BOSTON, Mass. — How hard is it for people to fight off a virus? Scientists at Harvard University say it’s actually as easy as breathing, literally.
Their study reveals that the act of breathing generates immune responses that kill invading pathogens. In experiments, a “lung chip” that mimics the mechanical forces of breathing killed flu bugs. The discovery could lead to developing better medications for respiratory diseases, including COVID.
“This research demonstrates the importance of breathing motions for human lung function, including immune responses to infection, and shows that our Human Alveolus Chip can be used to model these responses in the deep portions of the lung, where infections are often more severe and lead to hospitalization and death,” says co-first author Dr. Haiqing Bai from Harvard’s Wyss Institute in a university release.
The alveoli are where the lungs and the blood exchange oxygen and carbon dioxide during the process of breathing in and out.
“This model can also be used for preclinical drug testing to ensure that candidate drugs actually reduce infection and inflammation in functional human lung tissue,” Dr. Bai adds.
Breathing helps to exercise the lungs
The average person will take more than 600 million breaths over the course of their life. They stretch and relax the lungs with each inhale and exhale, respectively. Those motions influence their development and vital functions. The study, published in Nature Communications, now shows breathing’s role in combating infection.
Researchers also identified drugs that reduce the production of inflammatory proteins called cytokines — including one approved to treat COVID-19. Coronavirus inflections can generate a “cytokine storm” that can have deadly consequences, leading to organ failure.
Replicating immune defenses
The lung chip will provide new information on how lung tissues react to respiratory viruses that have pandemic potential and test potential treatments. Dr. Bai and colleagues lined the two parallel microfluidic channels with different types of living human cells. They included alveolar lung cells in the upper channel and lung blood vessel cells in the lower channel. This recreated the interface between human air sacs and their blood-transporting capillaries.
Researchers filled the channel lined by alveolar cells with air, while supplying the blood vessel channel with a flowing culture medium containing nutrients that are normally delivered by the blood. Scientists separated the channels using a porous membrane that allowed molecules to flow between them.
The team infected these “breathing” Alveolus Chips with H3N2 influenza by introducing the virus into the air channel.
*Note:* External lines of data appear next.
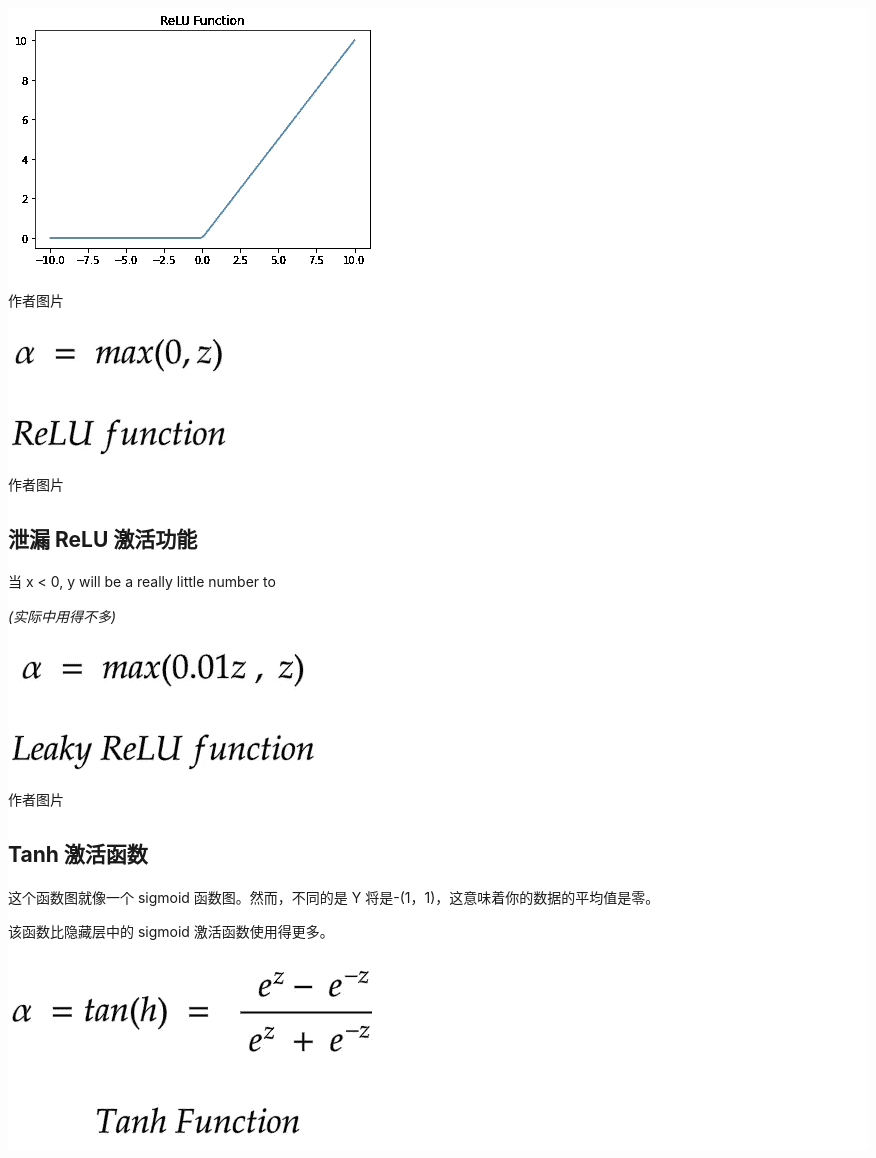 ![](img/918461e088ac1739dcfffc0592577ac6.png)

作者图片

![](img/ee871d81ab1ab021a33c65d89220da05.png)

作者图片

## 泄漏 ReLU 激活功能

当 x < 0, y will be a really little number to

*(实际中用得不多)*

![](img/33b17369095c1f56ddd51d96921800f3.png)

作者图片

## Tanh 激活函数

这个函数图就像一个 sigmoid 函数图。然而，不同的是 Y 将是-(1，1)，这意味着你的数据的平均值是零。

该函数比隐藏层中的 sigmoid 激活函数使用得更多。

![](img/f04440b88f221add4e9551fb15e474b1.png)

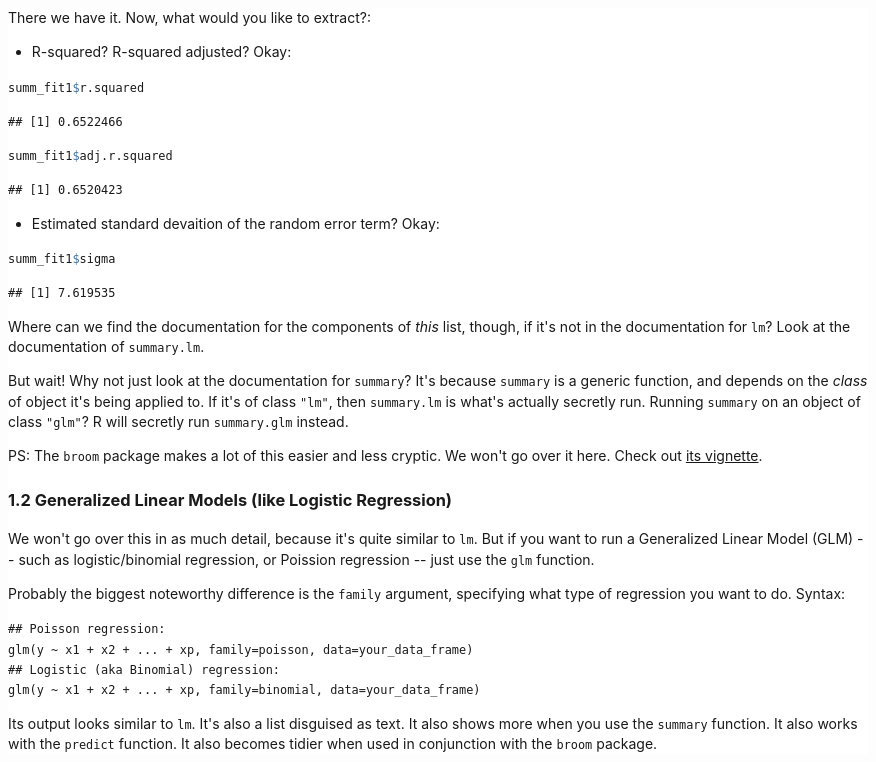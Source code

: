 There we have it. Now, what would you like to extract?:

-   R-squared? R-squared adjusted? Okay:

``` r
summ_fit1$r.squared
```

    ## [1] 0.6522466

``` r
summ_fit1$adj.r.squared
```

    ## [1] 0.6520423

-   Estimated standard devaition of the random error term? Okay:

``` r
summ_fit1$sigma
```

    ## [1] 7.619535

Where can we find the documentation for the components of *this* list, though, if it's not in the documentation for `lm`? Look at the documentation of `summary.lm`.

But wait! Why not just look at the documentation for `summary`? It's because `summary` is a generic function, and depends on the *class* of object it's being applied to. If it's of class `"lm"`, then `summary.lm` is what's actually secretly run. Running `summary` on an object of class `"glm"`? R will secretly run `summary.glm` instead.

PS: The `broom` package makes a lot of this easier and less cryptic. We won't go over it here. Check out [its vignette](https://cran.r-project.org/web/packages/broom/vignettes/broom.html).

### 1.2 Generalized Linear Models (like Logistic Regression)

We won't go over this in as much detail, because it's quite similar to `lm`. But if you want to run a Generalized Linear Model (GLM) -- such as logistic/binomial regression, or Poission regression -- just use the `glm` function.

Probably the biggest noteworthy difference is the `family` argument, specifying what type of regression you want to do. Syntax:

    ## Poisson regression:
    glm(y ~ x1 + x2 + ... + xp, family=poisson, data=your_data_frame)
    ## Logistic (aka Binomial) regression:
    glm(y ~ x1 + x2 + ... + xp, family=binomial, data=your_data_frame)

Its output looks similar to `lm`. It's also a list disguised as text. It also shows more when you use the `summary` function. It also works with the `predict` function. It also becomes tidier when used in conjunction with the `broom` package.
They observed the development of several known hallmarks of infection, including the breakdown of junctions between cells, a 25-percent increase in cell death, and the initiation of cellular repair programs.
Infection also led to much higher levels of multiple inflammatory cytokines in the blood vessel channel. In addition, the blood vessel cells of infected chips expressed higher levels of immune cells. The results confirmed that the Alveolus Chip could mount an immune response against H3N2 that replicate what happens in the lung of human patients infected with flu virus.
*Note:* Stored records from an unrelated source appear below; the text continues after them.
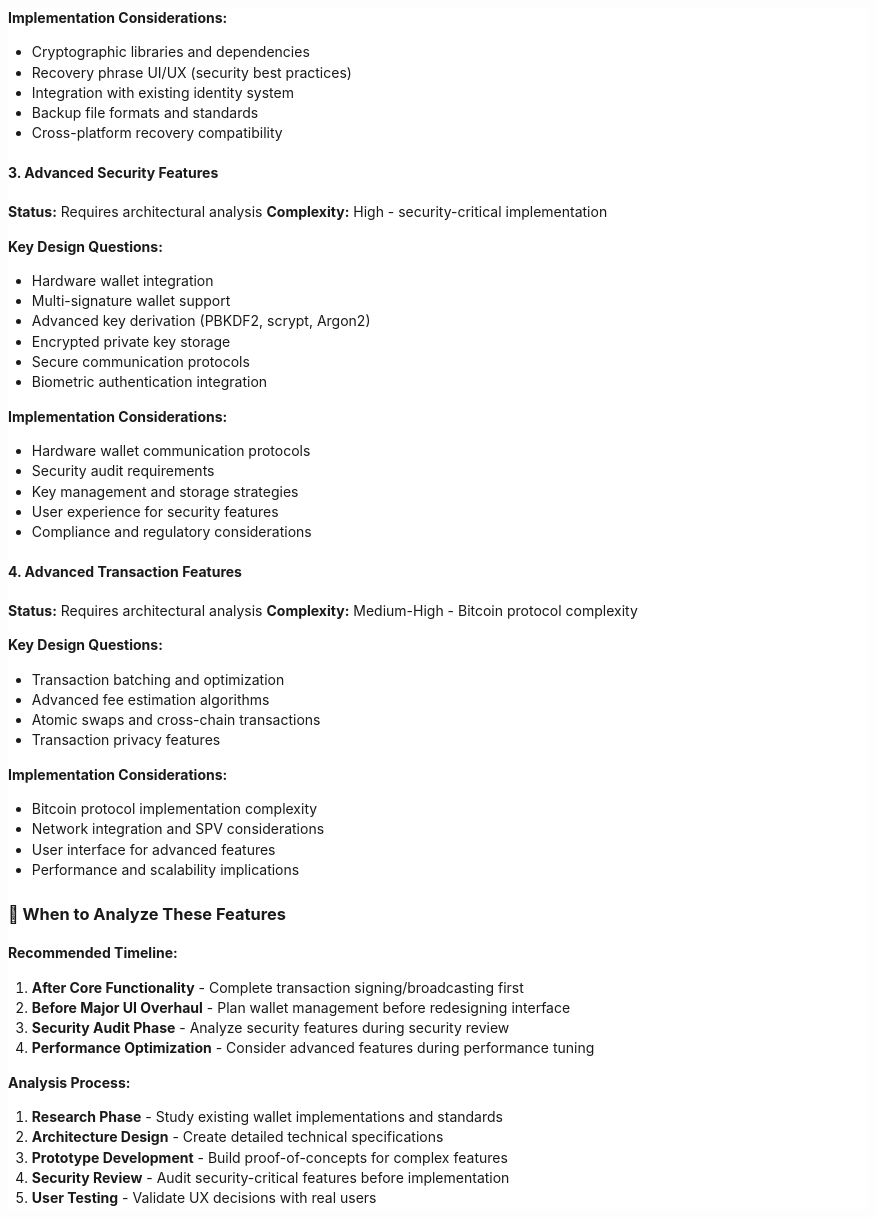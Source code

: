 **Implementation Considerations:**
- Cryptographic libraries and dependencies
- Recovery phrase UI/UX (security best practices)
- Integration with existing identity system
- Backup file formats and standards
- Cross-platform recovery compatibility

#### **3. Advanced Security Features**
**Status:** Requires architectural analysis
**Complexity:** High - security-critical implementation

**Key Design Questions:**
- Hardware wallet integration
- Multi-signature wallet support
- Advanced key derivation (PBKDF2, scrypt, Argon2)
- Encrypted private key storage
- Secure communication protocols
- Biometric authentication integration

**Implementation Considerations:**
- Hardware wallet communication protocols
- Security audit requirements
- Key management and storage strategies
- User experience for security features
- Compliance and regulatory considerations

#### **4. Advanced Transaction Features**
**Status:** Requires architectural analysis
**Complexity:** Medium-High - Bitcoin protocol complexity

**Key Design Questions:**
- Transaction batching and optimization
- Advanced fee estimation algorithms
- Atomic swaps and cross-chain transactions
- Transaction privacy features

**Implementation Considerations:**
- Bitcoin protocol implementation complexity
- Network integration and SPV considerations
- User interface for advanced features
- Performance and scalability implications

### **📅 When to Analyze These Features**

**Recommended Timeline:**
1. **After Core Functionality** - Complete transaction signing/broadcasting first
2. **Before Major UI Overhaul** - Plan wallet management before redesigning interface
3. **Security Audit Phase** - Analyze security features during security review
4. **Performance Optimization** - Consider advanced features during performance tuning

**Analysis Process:**
1. **Research Phase** - Study existing wallet implementations and standards
2. **Architecture Design** - Create detailed technical specifications
3. **Prototype Development** - Build proof-of-concepts for complex features
4. **Security Review** - Audit security-critical features before implementation
5. **User Testing** - Validate UX decisions with real users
To their surprise, chips exposed to breathing motions had 50 percent less viral mRNA in their alveolar channels and a significant reduction in inflammatory cytokine levels compared to static chips. Genetic analysis revealed the mechanical strain activated molecular pathways related to immune defense and multiple antiviral genes. These activations reversed when the cyclical stretching stopped.
Stress alone can trigger an immune response
“This was our most unexpected finding – that mechanical stresses alone can generate an innate immune response in the lung,” says co-first author Professor Longlong Si, now at the Shenzhen Institute of Advanced Technology in China.
A higher strain caused an increase in innate immune response genes and processes, including several inflammatory cytokines.
“Because the higher strain level resulted in greater cytokine production, it might explain why patients with lung conditions like COPD suffer from chronic inflammation, and why patients who are put on high-volume ventilators sometimes experience ventilator-induced lung injury,” Prof. Si adds.
The team is exploring the incorporation of additional cell types such as macrophages into the chips to increase their complexity and model more biological processes, such as adaptive immunity. They are also using their existing model to study the efficacy of new compounds, drugs, and biologics against flu, COVID, and other diseases.
South West News Service writer Mark Waghorn contributed to this report.